By June 19, the Ministry of Land had identified fifteen quake lakes in Iwate and Miyagi prefectures, and work crews began draining three of them which were at high risk of overflow or breach from rain or aftershocks.

===Human casualties===
By 17:50 JST, June 25, twelve people were confirmed dead and 358 injured, and ten still missing.
- In the city of Kurihara, Miyagi Pref., five people were buried in a landslide at a hot-spring inn called Komanoyu, which had stood on the mountainside of Mt. Kurikoma.
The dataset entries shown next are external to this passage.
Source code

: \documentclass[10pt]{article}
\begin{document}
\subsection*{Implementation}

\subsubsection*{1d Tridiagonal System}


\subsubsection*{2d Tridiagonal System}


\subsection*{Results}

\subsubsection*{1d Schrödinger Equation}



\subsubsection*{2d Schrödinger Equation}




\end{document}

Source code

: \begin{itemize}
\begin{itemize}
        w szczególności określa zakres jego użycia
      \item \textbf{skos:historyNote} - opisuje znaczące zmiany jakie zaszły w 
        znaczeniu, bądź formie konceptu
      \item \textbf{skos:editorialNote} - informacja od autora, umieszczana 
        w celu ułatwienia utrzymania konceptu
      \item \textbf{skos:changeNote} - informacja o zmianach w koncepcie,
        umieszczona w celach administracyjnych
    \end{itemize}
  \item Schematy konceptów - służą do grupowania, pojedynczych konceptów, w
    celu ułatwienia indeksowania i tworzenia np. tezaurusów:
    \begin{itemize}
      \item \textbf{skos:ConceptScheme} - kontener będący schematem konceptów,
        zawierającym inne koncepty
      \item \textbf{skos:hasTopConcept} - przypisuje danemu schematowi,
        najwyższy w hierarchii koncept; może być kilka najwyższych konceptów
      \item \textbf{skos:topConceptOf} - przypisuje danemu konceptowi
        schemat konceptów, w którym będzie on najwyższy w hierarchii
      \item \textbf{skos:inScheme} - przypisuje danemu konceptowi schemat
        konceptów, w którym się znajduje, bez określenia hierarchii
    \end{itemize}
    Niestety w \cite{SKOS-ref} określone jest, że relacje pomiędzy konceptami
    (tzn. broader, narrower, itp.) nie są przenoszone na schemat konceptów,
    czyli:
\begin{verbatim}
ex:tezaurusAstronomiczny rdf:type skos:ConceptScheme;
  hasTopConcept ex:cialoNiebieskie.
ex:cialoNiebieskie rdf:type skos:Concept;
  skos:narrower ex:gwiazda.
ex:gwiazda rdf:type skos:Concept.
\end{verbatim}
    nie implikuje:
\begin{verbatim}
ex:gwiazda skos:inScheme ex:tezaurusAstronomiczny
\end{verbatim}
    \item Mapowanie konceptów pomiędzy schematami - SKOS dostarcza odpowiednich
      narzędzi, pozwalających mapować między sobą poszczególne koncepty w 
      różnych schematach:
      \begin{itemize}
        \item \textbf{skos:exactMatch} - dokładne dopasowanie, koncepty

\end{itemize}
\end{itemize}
A woman aged 80 who had co-managed the inn with her husband, her 58-year-old son, a woman aged 75 who had worked at the inn, a 48-year-old tourism consultant, and an attendant of the Railway Museum aged 35 were all killed in the landslide.
- In the city of Kurihara, along Route 398, a landslide overwhelmed and killed three workers setting a rockfall containment net on a hillside.
- Also in the city of Kurihara, along Route 398, a 59-year-old man was killed when his car was carried away by a landslide and buried.
- At a dam construction site in the city of Ōshū, Iwate Pref., a worker aged 48 was struck by falling rocks and died.
- In the city of Ichinoseki, Iwate Pref., a person surprised by the tremor ran out into the road and was fatally struck by a truck.
- In the city of Iwaki, Fukushima Pref., near a fishing port, a person aged 55 was struck by falling rocks while fishing, fell into the sea, and drowned.
- In the city of Ōshū, a landslide caused a group of 20 people to become temporarily trapped in an overturned bus. Eight of them were injured, including one critically and five seriously. The bus was running when overturned, and ten passengers escaped, prompted by the driver. Then an aftershock caused the bus to slip down slowly into a ravine until it was caught on some trees. One of the passengers who had escaped walked down the road with a mobile phone until he was able to get a signal, and made an emergency call.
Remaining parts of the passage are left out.